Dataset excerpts
- - - - - - -

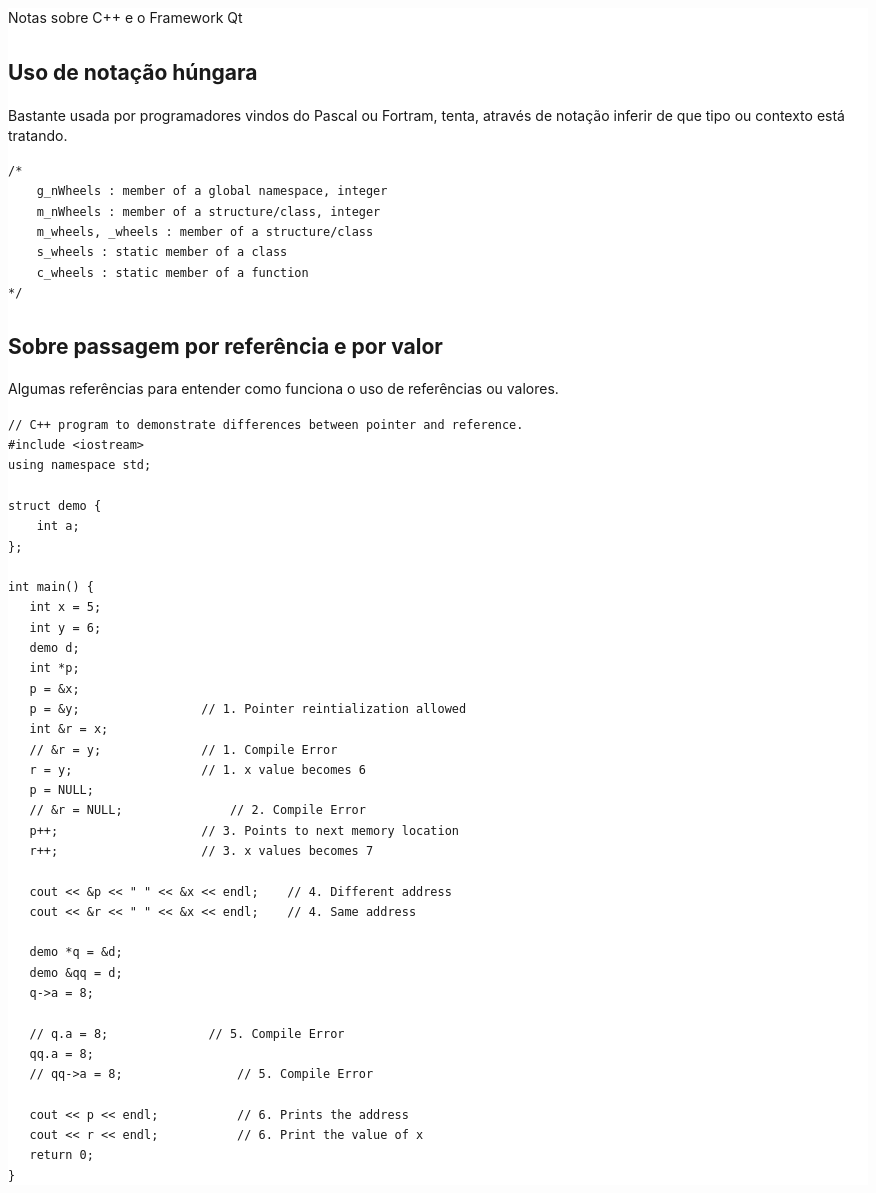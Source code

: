 Notas sobre C++ e o Framework Qt

## Uso de notação húngara

Bastante usada por programadores vindos do Pascal ou Fortram, tenta, através de notação inferir de que tipo ou contexto está tratando.

	/*
		g_nWheels : member of a global namespace, integer
		m_nWheels : member of a structure/class, integer
		m_wheels, _wheels : member of a structure/class
		s_wheels : static member of a class
		c_wheels : static member of a function
	*/


## Sobre passagem por referência e por valor

Algumas referências para entender como funciona o uso de referências ou valores.

	// C++ program to demonstrate differences between pointer and reference. 
	#include <iostream> 
	using namespace std; 

	struct demo { 
		int a;
	}; 

	int main() { 
	​	int x = 5; 
	​	int y = 6; 
	​	demo d; 
	​	int *p; 
	​	p = &x; 
	​	p = &y;					// 1. Pointer reintialization allowed 
	​	int &r = x; 
	​	// &r = y;				// 1. Compile Error 
	​	r = y;					// 1. x value becomes 6 
	​	p = NULL; 
	​	// &r = NULL;			 	// 2. Compile Error 
	​	p++;					// 3. Points to next memory location 
	​	r++;					// 3. x values becomes 7 

	​	cout << &p << " " << &x << endl; 	// 4. Different address 
	​	cout << &r << " " << &x << endl; 	// 4. Same address 

	​	demo *q = &d; 
	​	demo &qq = d; 
	​	q->a = 8; 

	​	// q.a = 8;				 // 5. Compile Error 
	​	qq.a = 8; 
	​	// qq->a = 8;			 	 // 5. Compile Error 

	​	cout << p << endl;	 		 // 6. Prints the address 
	​	cout << r << endl;	 		 // 6. Print the value of x
	​	return 0; 
	}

- - - - - - -

YOUR INSTRUCTIONS: Would you print exactly, and only, the lines of the data above from the line with "c_wheels : static member of a function" through the line with "4. Same address", inclusive?

RESPONSE TO THE EXERCISE:
		c_wheels : static member of a function
	*/


## Sobre passagem por referência e por valor

Algumas referências para entender como funciona o uso de referências ou valores.

	// C++ program to demonstrate differences between pointer and reference. 
	#include <iostream> 
	using namespace std; 

	struct demo { 
		int a;
	}; 

	int main() { 
	​	int x = 5; 
	​	int y = 6; 
	​	demo d; 
	​	int *p; 
	​	p = &x; 
	​	p = &y;					// 1. Pointer reintialization allowed 
	​	int &r = x; 
	​	// &r = y;				// 1. Compile Error 
	​	r = y;					// 1. x value becomes 6 
	​	p = NULL; 
	​	// &r = NULL;			 	// 2. Compile Error 
	​	p++;					// 3. Points to next memory location 
	​	r++;					// 3. x values becomes 7 

	​	cout << &p << " " << &x << endl; 	// 4. Different address 
	​	cout << &r << " " << &x << endl; 	// 4. Same address 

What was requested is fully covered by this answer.